Could you copy the records below exactly, keeping none of the images?

PROVIDED RECORDS:
*****
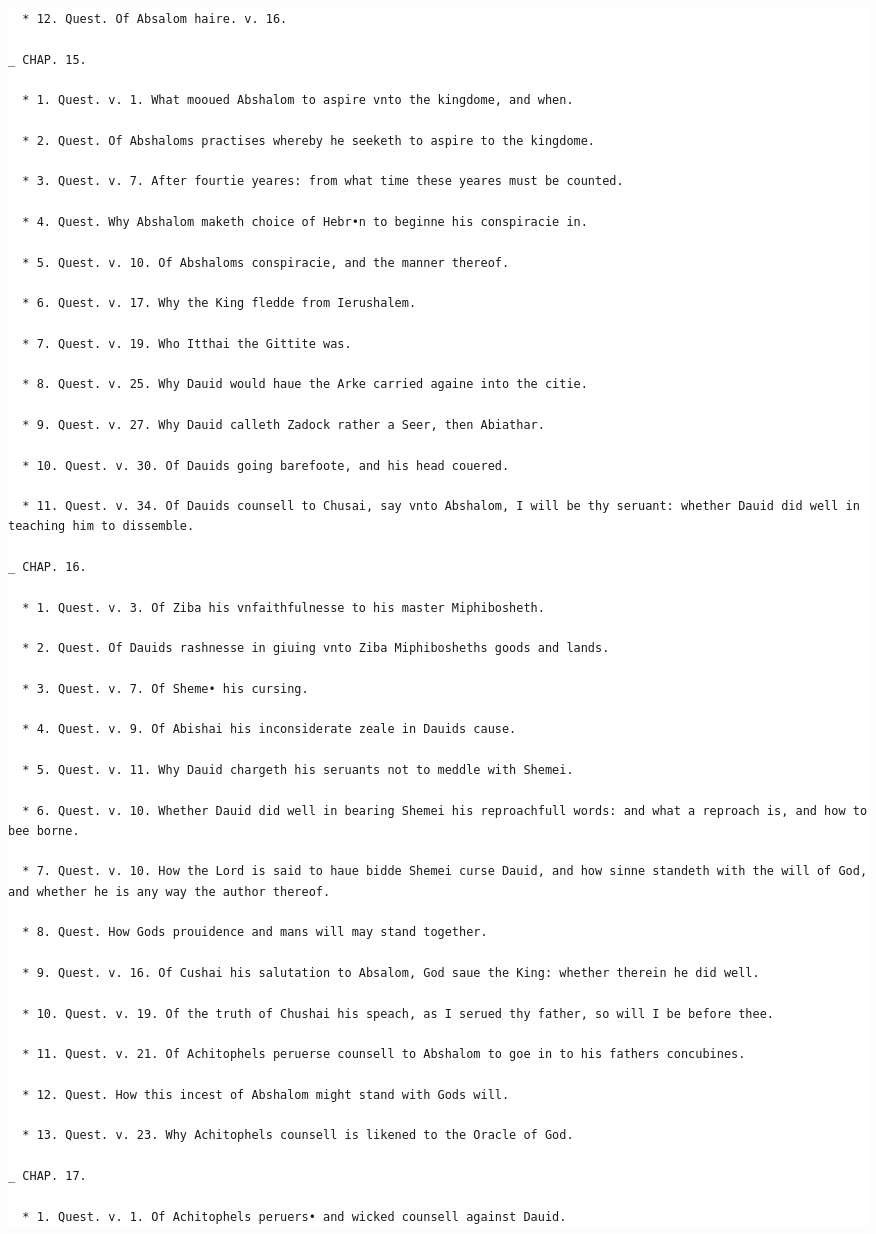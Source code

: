       * 12. Quest. Of Absalom haire. v. 16.

    _ CHAP. 15.

      * 1. Quest. v. 1. What mooued Abshalom to aspire vnto the kingdome, and when.

      * 2. Quest. Of Abshaloms practises whereby he seeketh to aspire to the kingdome.

      * 3. Quest. v. 7. After fourtie yeares: from what time these yeares must be counted.

      * 4. Quest. Why Abshalom maketh choice of Hebr•n to beginne his conspiracie in.

      * 5. Quest. v. 10. Of Abshaloms conspiracie, and the manner thereof.

      * 6. Quest. v. 17. Why the King fledde from Ierushalem.

      * 7. Quest. v. 19. Who Itthai the Gittite was.

      * 8. Quest. v. 25. Why Dauid would haue the Arke carried againe into the citie.

      * 9. Quest. v. 27. Why Dauid calleth Zadock rather a Seer, then Abiathar.

      * 10. Quest. v. 30. Of Dauids going barefoote, and his head couered.

      * 11. Quest. v. 34. Of Dauids counsell to Chusai, say vnto Abshalom, I will be thy seruant: whether Dauid did well in teaching him to dissemble.

    _ CHAP. 16.

      * 1. Quest. v. 3. Of Ziba his vnfaithfulnesse to his master Miphibosheth.

      * 2. Quest. Of Dauids rashnesse in giuing vnto Ziba Miphibosheths goods and lands.

      * 3. Quest. v. 7. Of Sheme• his cursing.

      * 4. Quest. v. 9. Of Abishai his inconsiderate zeale in Dauids cause.

      * 5. Quest. v. 11. Why Dauid chargeth his seruants not to meddle with Shemei.

      * 6. Quest. v. 10. Whether Dauid did well in bearing Shemei his reproachfull words: and what a reproach is, and how to bee borne.

      * 7. Quest. v. 10. How the Lord is said to haue bidde Shemei curse Dauid, and how sinne standeth with the will of God, and whether he is any way the author thereof.

      * 8. Quest. How Gods prouidence and mans will may stand together.

      * 9. Quest. v. 16. Of Cushai his salutation to Absalom, God saue the King: whether therein he did well.

      * 10. Quest. v. 19. Of the truth of Chushai his speach, as I serued thy father, so will I be before thee.

      * 11. Quest. v. 21. Of Achitophels peruerse counsell to Abshalom to goe in to his fathers concubines.

      * 12. Quest. How this incest of Abshalom might stand with Gods will.

      * 13. Quest. v. 23. Why Achitophels counsell is likened to the Oracle of God.

    _ CHAP. 17.

      * 1. Quest. v. 1. Of Achitophels peruers• and wicked counsell against Dauid.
*****
SOLUTION TO THE PROBLEM:
Source code

:       * 12. Quest. Of Absalom haire. v. 16.

    _ CHAP. 15.

      * 1. Quest. v. 1. What mooued Abshalom to aspire vnto the kingdome, and when.

      * 2. Quest. Of Abshaloms practises whereby he seeketh to aspire to the kingdome.

      * 3. Quest. v. 7. After fourtie yeares: from what time these yeares must be counted.

      * 4. Quest. Why Abshalom maketh choice of Hebr•n to beginne his conspiracie in.

      * 5. Quest. v. 10. Of Abshaloms conspiracie, and the manner thereof.

      * 6. Quest. v. 17. Why the King fledde from Ierushalem.

      * 7. Quest. v. 19. Who Itthai the Gittite was.

      * 8. Quest. v. 25. Why Dauid would haue the Arke carried againe into the citie.

      * 9. Quest. v. 27. Why Dauid calleth Zadock rather a Seer, then Abiathar.

      * 10. Quest. v. 30. Of Dauids going barefoote, and his head couered.

      * 11. Quest. v. 34. Of Dauids counsell to Chusai, say vnto Abshalom, I will be thy seruant: whether Dauid did well in teaching him to dissemble.

    _ CHAP. 16.

      * 1. Quest. v. 3. Of Ziba his vnfaithfulnesse to his master Miphibosheth.

      * 2. Quest. Of Dauids rashnesse in giuing vnto Ziba Miphibosheths goods and lands.

      * 3. Quest. v. 7. Of Sheme• his cursing.

      * 4. Quest. v. 9. Of Abishai his inconsiderate zeale in Dauids cause.

      * 5. Quest. v. 11. Why Dauid chargeth his seruants not to meddle with Shemei.

      * 6. Quest. v. 10. Whether Dauid did well in bearing Shemei his reproachfull words: and what a reproach is, and how to bee borne.

      * 7. Quest. v. 10. How the Lord is said to haue bidde Shemei curse Dauid, and how sinne standeth with the will of God, and whether he is any way the author thereof.

      * 8. Quest. How Gods prouidence and mans will may stand together.

      * 9. Quest. v. 16. Of Cushai his salutation to Absalom, God saue the King: whether therein he did well.

      * 10. Quest. v. 19. Of the truth of Chushai his speach, as I serued thy father, so will I be before thee.

      * 11. Quest. v. 21. Of Achitophels peruerse counsell to Abshalom to goe in to his fathers concubines.

      * 12. Quest. How this incest of Abshalom might stand with Gods will.

      * 13. Quest. v. 23. Why Achitophels counsell is likened to the Oracle of God.

    _ CHAP. 17.

      * 1. Quest. v. 1. Of Achitophels peruers• and wicked counsell against Dauid.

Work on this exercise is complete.